I’ve been trying to write this piece for probably over a month now. For a while, I thought I just wasn’t sure exactly what I was trying to say. But I’ve realized recently that this has been so difficult to write because, fuck, this part of my life hurt. Bad. I’m not saying the other parts didn’t. Clearly, my life has been shitty for a while. But that just seemed to be becoming the new norm for me. But this piece isn’t about a specific story. I won’t lead you on, like the guy I went on a few dates with, who I later said I “wasn’t feeling it” to, said, as most dudes seem to, “you lead people on!” Followed respectively with the crying voicemail calling me a bitch. I hope he’s out there somewhere, seeing a therapist… Anyway, so that I don’t anger you guys the same, there’s no big story here. This is just about being alone. Being alone when all you wanted was nothing but to not be alone.
Within the months following my brother’s death, my assault, my abortion, my dog dying, and my mental health being in an actual dumpster fire, and all that other fun stuff, I lost a few significant friends. Again, there’s no real story here. It just seemed that one day I had my friends and the next I didn’t. There were no words, no conflict. I was just pushed away I guess you could say. I felt like I was begging for anyone to stay near me. Don’t get me wrong, I have a couple amazing friends who stuck by my side and rode it all out with me, but I was becoming so numb to people leaving. At that point, I was just waiting for the rest to leave as well. Losing friends is something else. Well for me, at least it was. I had always held my friendships for a long time, with rarely ever conflict between them.
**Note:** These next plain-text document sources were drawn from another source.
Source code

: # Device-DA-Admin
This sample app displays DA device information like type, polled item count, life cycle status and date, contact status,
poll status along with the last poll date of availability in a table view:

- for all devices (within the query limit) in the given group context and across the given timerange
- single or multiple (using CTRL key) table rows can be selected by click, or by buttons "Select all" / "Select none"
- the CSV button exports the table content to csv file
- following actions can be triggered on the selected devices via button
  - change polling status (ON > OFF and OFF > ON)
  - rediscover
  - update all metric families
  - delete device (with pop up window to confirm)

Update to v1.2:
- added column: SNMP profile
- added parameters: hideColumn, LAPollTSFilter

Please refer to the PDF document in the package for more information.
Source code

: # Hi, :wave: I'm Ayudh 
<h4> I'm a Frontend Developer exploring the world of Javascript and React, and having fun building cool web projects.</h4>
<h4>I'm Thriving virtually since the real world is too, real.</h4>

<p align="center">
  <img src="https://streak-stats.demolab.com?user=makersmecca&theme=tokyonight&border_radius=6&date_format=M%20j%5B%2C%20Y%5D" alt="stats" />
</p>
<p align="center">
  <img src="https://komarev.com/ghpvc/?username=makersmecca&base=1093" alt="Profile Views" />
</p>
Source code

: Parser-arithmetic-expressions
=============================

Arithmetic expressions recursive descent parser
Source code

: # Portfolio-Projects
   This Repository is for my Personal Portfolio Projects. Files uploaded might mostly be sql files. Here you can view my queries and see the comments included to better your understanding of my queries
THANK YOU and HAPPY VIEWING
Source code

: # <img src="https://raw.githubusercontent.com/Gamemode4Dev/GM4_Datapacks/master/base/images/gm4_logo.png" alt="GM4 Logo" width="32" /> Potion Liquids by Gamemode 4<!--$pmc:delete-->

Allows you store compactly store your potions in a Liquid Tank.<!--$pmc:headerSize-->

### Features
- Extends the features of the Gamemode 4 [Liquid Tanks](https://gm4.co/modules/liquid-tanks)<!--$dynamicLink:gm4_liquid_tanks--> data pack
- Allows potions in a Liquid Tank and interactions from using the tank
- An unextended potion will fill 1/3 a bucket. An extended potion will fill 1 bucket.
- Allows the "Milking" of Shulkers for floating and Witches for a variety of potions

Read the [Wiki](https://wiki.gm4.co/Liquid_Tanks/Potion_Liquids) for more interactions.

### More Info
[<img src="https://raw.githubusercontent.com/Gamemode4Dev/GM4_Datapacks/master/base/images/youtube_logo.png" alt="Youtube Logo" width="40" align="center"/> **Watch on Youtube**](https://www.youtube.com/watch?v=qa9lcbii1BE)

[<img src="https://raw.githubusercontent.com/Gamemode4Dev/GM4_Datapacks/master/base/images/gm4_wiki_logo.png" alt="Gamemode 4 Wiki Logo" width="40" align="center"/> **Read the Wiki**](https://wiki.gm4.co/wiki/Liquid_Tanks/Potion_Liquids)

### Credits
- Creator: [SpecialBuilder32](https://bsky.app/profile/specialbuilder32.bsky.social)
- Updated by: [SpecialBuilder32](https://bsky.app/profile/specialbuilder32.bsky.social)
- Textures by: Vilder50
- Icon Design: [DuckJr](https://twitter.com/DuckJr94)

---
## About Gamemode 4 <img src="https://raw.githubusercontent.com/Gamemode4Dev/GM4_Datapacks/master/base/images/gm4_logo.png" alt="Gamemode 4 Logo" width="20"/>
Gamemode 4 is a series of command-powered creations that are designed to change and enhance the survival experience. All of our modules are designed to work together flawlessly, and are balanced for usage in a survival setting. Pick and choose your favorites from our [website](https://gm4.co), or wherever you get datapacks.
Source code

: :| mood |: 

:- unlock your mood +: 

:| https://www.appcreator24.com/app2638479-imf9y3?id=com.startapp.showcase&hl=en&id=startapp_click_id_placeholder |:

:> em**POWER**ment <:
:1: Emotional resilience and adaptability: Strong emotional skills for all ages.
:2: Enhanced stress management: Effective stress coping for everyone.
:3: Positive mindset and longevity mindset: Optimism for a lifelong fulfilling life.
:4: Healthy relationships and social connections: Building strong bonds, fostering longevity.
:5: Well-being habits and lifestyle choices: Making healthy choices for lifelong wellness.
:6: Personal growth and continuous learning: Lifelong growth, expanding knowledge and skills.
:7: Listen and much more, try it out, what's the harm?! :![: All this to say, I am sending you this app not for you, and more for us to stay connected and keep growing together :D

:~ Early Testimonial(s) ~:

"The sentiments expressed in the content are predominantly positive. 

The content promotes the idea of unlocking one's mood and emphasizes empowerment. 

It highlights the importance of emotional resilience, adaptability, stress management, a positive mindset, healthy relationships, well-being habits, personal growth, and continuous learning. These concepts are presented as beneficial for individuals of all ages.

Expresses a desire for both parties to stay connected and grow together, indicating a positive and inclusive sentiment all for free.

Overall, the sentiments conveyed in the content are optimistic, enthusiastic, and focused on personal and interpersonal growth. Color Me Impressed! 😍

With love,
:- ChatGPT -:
None that matter anyway. My friendships are my rocks. Through it all they’re there. All the relationships, all the drunken mistakes, all the good times, all the bad times. I’ve always leaned on my friends and they’ve always leaned on me. And, especially in this point of my life, they were some of the most important people to me. So, losing them, without any real explanation (to my understanding at least), fucking hurt. I really just started to feel so fucking alone. More alone than I ever have before. A feeling I didn’t even know existed.
I had been using anything I could as a distraction from my sadness for months after my brother died. Alcohol, drugs, sex. You know the whole cliché. I needed distraction all the time. I would do anything to be with my friends. Whether we would go out to eat or I’d just help them run their errands, I needed to be with people all the time. I feared the night because I knew I would have to be alone. I couldn’t sleep. Most nights, I would just lay there, unable to shut off my brain. I would stare out my windows, looking at the sky and stars, wondering if Kenny was up there with them. But that would usually lead me to a place in my brain that I never like to go. The part of my brain that begins to question the point of life, where we go when we die, does it hurt to die, is Kenny okay. All the concerns that literally cannot be answered. I would try to watch TV, but that usually didn’t help. I would have to get up and do something. I would turn on the lights at 2am and start organizing my already organized things. I remember once even alphabetizing my DVD’s. The local Goodwill boxes were constantly stuffed, with the amount of times I cleaned out my closets at 3 in the morning. I was afraid to stop. I was afraid to be in the quiet. I was even afraid to fall asleep. My realities even protruded my dreams. I would finally fall asleep somewhere in the early hours of the morning and wake up 20-40 mins later in a panic from night terrors. I would be so shaken up, I would sit up and not let myself fall back asleep. I would wait for it to get light enough out and catch the sunrise down at the beach.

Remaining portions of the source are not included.